Today I am so grateful for history: those who have gone before and made so many sacrifices so that we can live the way we do, and also for college kids who became family for me and Dave so many years ago❤️

Isn’t it crazy to look back and realize how things have unfolded over the years?

Like, how could I have known as that little 21 year old that my mission would change my life so much?

Or how that one boy with the best smile upstairs from my college apartment would become my husband?

Or how my college roommates, that I got matched up with in such random ways, would become so dear? (One was a neighbor on my study abroad in Jerusalem and the others she had met freshman year).

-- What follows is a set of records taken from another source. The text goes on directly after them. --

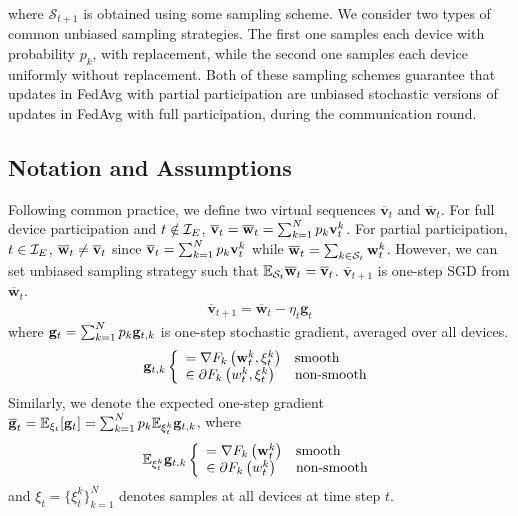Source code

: where $\mathcal{S}_{t+1}$ is obtained using some sampling scheme. We consider two types of common unbiased sampling strategies. The first one samples each device with probability $p_k$, with replacement, while the second one samples each device uniformly without replacement. Both of these sampling schemes guarantee that updates in FedAvg with partial participation are unbiased stochastic versions of updates in FedAvg with full participation, during the communication round.

\subsection{Notation and Assumptions}

Following common practice, we define two virtual sequences $\overline{\mathbf{v}}_{t}$ and $\overline{\mathbf{w}}_{t}$. For full device participation and $t \notin {\mathcal{I}}_E$,
${\overline{\mathbf{v}}}_t = {\overline{\mathbf{w}}}_t =\sum_{k=1}^{N} p_{k} \mathbf{v}_{t}^{k}$. For partial participation, $t \in {\mathcal{I}}_E$, ${\overline{\mathbf{w}}}_t \neq {\overline{\mathbf{v}}}_t$ since ${\overline{\mathbf{v}}}_t=\sum_{k=1}^{N} p_{k} \mathbf{v}_{t}^{k}$ while ${\overline{\mathbf{w}}}_t=\sum_{k\in {\mathcal{S}}_t}\mathbf{w}_{t}^{k}$. However, we can
set unbiased sampling strategy such that $ \mathbb{E}_{{\mathcal{S}}_t} {\overline{\mathbf{w}}}_t = {\overline{\mathbf{v}}}_t$.
$\overline{\mathbf{v}}_{t+1}$ is one-step SGD from $\overline{\mathbf{w}}_{t}$. 
\begin{align}
\overline{\mathbf{v}}_{t+1}=\overline{\mathbf{w}}_{t}-\eta_{t} \mathbf{g}_{t}	\label{eq:vbar}
\end{align}
where ${\mathbf{g}}_{t} = \sum_{k=1}^{N} p_{k} {\mathbf{g}}_{t,k} $ is one-step stochastic gradient, averaged over all devices. 
\begin{align}
{\mathbf{g}}_{t,k} \left\{\begin{array}{ll} 
 = \nabla F_{k}\left(\mathbf{w}_{t}^{k},\xi_{t}^{k} \right)  &  \text{smooth}\\
 \in \partial F_{k}\left(w_{t}^{k}, \xi_{t}^{k}\right)  & \text{non-smooth}
 \end{array}\right.
\end{align}
Similarly, we denote the expected one-step gradient ${\overline{\mathbf{g}}}_{t}= \mathbb{E}_{\xi_t}[{\mathbf{g}}_t] = \sum_{k=1}^{N} p_{k} \mathbb{E}_{\xi_{t}^{k}} {\mathbf{g}}_{t,k}$, where
\begin{align}
\mathbb{E}_{\xi_{t}^{k}} {\mathbf{g}}_{t,k}  \left\{\begin{array}{ll} 
 = \nabla F_{k}\left(\mathbf{w}_{t}^{k}\right)  &  \text{smooth}\\
 \in \partial F_{k}\left(w_{t}^{k}\right)  & \text{non-smooth}
 \end{array}\right.
\end{align}
and $\xi_t = \{\xi_t^k\}_{k=1}^N$ denotes samples at all devices at time step $t$.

See these people in our college apartment all those years ago?

I adore them.

Little did I know way back then how life would keep us together in many ways.

All of us girls trying to sort out boys, my friend Tom (not in the picture), told me Dave had a crush on me when we all lived in that same apartment complex…which in turn made me realize I should probably take note of that cute tall guy upstairs.

Now, all these years later, Denny and Nichole (on the right in the picture above), got called to be mission leaders in Iowa, (I wrote all about that back HERE), and Tom and Melissa (not in the picture, but Tom was Dave’s roommate), have joined them to serve as missionaries for a year.

We got to go visit for a quick day and a half under the canopy of all that end-of-fall glory…

…amongst the cornfields of Iowa.

So fun to see their new world (including Nauvoo filled up with so much church history…getting to that) just glowing with all the goodness happening there.

They are pretty much rocking it over there.

When you get called as Mission Leaders you could get called to anywhere in the whole wide world.

And when these guys got their call to Iowa I don’t think any of us knew how beautiful that spot is!

It’s funny because Tom and Melissa wanted to go and serve as missionaries with Denny and Nichole no matter where they got called, and it just so turned out that the mission includes part of Tom’s mission from back when he was a teenager. So interesting how things turn out! These two are rocking it as well!

Despite Dave and I asking to be put to work to help during our visit, all four of them cleared their schedules and rearranged so that we could just be together, driving and exploring their new stomping grounds as we talked through the world.

We drove through Amish country in a town called Kalona.

We went to the bakery, so interesting to think about how we over-complicate things so much in life!

I bought this sign to take home and put on my desk to try to remind me:

We stopped in Burlington to walk “Snake Alley” which was in Tom’s mission:

It’s like Lombard Street in San Francisco, but I think even more curvy…”five half-curves, two quarter-curves and drops 58 feet over a distance of 275 feet.”

Pretty cool…read more HERE.

Mississippi River:

Our next stop:

Carthage Jail

(Please know this is not a comprehensive history of all these places we visited, I don’t have a lot of time today, but I so encourage anyone to look things up if they want more information! a good place to start is HERE)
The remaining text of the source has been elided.